_THE PROBLEM_.
The lines to copy run from the one containing "举一个对用户理解的能力，大家" through the last line of the listing; copy them exactly and nothing more.

START LISTED ENTRIES

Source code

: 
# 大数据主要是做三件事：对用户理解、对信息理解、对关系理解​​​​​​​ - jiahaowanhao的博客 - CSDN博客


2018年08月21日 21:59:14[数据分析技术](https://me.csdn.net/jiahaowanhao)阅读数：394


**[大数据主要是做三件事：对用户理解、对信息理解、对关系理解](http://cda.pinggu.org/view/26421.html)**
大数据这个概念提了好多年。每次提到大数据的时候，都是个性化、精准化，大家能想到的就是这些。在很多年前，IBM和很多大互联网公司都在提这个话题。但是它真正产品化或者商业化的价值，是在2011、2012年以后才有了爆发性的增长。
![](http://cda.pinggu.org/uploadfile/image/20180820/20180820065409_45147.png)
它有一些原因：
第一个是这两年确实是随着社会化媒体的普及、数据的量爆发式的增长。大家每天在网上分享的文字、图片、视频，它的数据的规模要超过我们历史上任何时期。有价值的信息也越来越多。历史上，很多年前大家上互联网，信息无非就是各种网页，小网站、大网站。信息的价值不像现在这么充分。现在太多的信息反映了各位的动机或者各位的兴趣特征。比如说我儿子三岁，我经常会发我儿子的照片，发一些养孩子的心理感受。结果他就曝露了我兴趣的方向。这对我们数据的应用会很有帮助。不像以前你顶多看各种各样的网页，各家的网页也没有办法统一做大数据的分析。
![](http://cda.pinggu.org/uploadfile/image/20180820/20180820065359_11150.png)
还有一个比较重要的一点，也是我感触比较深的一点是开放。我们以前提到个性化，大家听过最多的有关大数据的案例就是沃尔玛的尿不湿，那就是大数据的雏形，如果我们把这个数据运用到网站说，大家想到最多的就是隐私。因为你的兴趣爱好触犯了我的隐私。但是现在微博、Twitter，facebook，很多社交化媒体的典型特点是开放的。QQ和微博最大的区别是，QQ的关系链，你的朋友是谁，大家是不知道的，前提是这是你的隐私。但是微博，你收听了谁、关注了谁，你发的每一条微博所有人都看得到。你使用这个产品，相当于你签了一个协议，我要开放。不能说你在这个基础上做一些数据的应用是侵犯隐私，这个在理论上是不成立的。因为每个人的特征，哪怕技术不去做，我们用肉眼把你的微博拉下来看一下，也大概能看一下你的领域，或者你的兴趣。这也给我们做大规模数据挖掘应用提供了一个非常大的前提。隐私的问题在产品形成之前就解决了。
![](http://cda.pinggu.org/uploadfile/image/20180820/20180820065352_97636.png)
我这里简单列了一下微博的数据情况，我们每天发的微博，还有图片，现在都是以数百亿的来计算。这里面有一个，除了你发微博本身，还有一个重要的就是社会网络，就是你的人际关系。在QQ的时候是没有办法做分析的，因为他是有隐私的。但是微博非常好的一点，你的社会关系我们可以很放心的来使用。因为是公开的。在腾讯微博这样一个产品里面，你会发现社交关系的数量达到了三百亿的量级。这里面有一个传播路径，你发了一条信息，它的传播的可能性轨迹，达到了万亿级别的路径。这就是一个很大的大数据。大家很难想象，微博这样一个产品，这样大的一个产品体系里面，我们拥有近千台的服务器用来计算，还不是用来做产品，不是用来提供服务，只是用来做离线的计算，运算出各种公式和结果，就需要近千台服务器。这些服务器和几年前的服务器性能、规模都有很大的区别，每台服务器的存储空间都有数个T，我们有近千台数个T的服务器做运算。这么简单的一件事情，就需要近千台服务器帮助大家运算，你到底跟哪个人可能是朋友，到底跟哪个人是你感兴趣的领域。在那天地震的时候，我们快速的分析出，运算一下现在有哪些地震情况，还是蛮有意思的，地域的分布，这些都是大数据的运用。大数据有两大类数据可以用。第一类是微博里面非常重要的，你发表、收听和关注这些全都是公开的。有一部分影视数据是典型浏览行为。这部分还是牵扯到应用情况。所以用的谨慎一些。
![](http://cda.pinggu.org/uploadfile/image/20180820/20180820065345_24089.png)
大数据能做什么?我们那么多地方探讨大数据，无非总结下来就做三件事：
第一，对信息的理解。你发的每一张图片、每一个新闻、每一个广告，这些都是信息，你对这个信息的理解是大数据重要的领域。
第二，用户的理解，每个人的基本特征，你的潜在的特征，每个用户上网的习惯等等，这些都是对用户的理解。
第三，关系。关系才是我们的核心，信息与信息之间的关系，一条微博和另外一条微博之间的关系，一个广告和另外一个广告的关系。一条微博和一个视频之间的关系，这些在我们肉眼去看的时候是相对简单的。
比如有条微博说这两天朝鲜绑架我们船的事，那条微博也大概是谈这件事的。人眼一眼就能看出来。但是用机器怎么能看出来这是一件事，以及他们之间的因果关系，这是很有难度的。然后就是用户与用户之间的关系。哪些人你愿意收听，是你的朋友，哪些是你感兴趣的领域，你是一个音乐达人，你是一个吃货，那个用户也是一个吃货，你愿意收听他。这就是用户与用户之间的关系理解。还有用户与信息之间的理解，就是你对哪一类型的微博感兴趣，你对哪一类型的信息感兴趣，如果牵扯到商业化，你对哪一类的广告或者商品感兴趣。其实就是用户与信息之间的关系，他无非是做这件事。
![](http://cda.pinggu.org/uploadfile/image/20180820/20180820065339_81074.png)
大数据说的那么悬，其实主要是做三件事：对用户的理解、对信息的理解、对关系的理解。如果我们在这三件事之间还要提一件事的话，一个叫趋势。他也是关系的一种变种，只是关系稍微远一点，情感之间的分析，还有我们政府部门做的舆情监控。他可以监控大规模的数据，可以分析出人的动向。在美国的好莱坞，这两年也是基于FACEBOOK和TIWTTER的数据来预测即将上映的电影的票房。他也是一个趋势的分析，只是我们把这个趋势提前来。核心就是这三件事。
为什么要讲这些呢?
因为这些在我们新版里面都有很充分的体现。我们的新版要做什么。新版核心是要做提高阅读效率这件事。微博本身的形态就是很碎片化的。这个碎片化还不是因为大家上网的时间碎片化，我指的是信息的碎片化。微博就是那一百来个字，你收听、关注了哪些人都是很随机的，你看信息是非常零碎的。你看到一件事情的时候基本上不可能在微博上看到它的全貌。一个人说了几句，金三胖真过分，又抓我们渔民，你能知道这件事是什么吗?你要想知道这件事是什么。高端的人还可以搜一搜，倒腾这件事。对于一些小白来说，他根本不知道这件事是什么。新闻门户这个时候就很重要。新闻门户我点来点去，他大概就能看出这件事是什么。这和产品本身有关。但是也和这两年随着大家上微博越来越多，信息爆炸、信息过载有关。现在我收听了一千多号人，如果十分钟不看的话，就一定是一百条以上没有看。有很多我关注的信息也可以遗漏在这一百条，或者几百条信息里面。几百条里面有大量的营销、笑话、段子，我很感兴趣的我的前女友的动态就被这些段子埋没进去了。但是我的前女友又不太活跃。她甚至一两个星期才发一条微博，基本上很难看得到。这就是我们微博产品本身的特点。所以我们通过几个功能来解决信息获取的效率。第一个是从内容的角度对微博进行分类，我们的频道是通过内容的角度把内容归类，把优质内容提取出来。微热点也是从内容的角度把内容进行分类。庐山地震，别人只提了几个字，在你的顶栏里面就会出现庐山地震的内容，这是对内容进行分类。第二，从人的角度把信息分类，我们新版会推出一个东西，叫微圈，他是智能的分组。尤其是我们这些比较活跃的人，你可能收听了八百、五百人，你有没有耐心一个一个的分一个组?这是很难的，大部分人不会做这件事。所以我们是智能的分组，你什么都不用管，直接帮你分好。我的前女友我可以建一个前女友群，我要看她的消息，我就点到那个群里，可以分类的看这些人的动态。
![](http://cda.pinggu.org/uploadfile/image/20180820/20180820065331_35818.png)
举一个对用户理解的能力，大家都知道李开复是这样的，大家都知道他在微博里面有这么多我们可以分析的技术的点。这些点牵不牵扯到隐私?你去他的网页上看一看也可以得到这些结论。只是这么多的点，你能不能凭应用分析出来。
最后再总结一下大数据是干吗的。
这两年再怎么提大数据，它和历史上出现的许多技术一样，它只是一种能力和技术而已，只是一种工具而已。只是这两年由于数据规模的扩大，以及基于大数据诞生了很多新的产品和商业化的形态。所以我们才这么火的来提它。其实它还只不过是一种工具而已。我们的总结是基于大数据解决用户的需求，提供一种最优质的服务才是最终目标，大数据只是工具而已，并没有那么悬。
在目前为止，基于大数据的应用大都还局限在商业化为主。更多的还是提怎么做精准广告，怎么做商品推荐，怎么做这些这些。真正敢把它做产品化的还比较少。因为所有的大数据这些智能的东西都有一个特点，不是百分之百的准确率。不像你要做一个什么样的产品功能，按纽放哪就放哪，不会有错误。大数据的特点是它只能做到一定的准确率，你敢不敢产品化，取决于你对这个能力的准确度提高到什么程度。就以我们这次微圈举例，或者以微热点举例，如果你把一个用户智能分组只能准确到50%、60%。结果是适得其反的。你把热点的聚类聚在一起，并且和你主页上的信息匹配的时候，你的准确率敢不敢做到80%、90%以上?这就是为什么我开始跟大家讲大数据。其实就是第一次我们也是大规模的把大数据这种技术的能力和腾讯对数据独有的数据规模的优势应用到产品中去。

END LISTED ENTRIES

_FINISHED TASK_.
举一个对用户理解的能力，大家都知道李开复是这样的，大家都知道他在微博里面有这么多我们可以分析的技术的点。这些点牵不牵扯到隐私?你去他的网页上看一看也可以得到这些结论。只是这么多的点，你能不能凭应用分析出来。
最后再总结一下大数据是干吗的。
这两年再怎么提大数据，它和历史上出现的许多技术一样，它只是一种能力和技术而已，只是一种工具而已。只是这两年由于数据规模的扩大，以及基于大数据诞生了很多新的产品和商业化的形态。所以我们才这么火的来提它。其实它还只不过是一种工具而已。我们的总结是基于大数据解决用户的需求，提供一种最优质的服务才是最终目标，大数据只是工具而已，并没有那么悬。
在目前为止，基于大数据的应用大都还局限在商业化为主。更多的还是提怎么做精准广告，怎么做商品推荐，怎么做这些这些。真正敢把它做产品化的还比较少。因为所有的大数据这些智能的东西都有一个特点，不是百分之百的准确率。不像你要做一个什么样的产品功能，按纽放哪就放哪，不会有错误。大数据的特点是它只能做到一定的准确率，你敢不敢产品化，取决于你对这个能力的准确度提高到什么程度。就以我们这次微圈举例，或者以微热点举例，如果你把一个用户智能分组只能准确到50%、60%。结果是适得其反的。你把热点的聚类聚在一起，并且和你主页上的信息匹配的时候，你的准确率敢不敢做到80%、90%以上?这就是为什么我开始跟大家讲大数据。其实就是第一次我们也是大规模的把大数据这种技术的能力和腾讯对数据独有的数据规模的优势应用到产品中去。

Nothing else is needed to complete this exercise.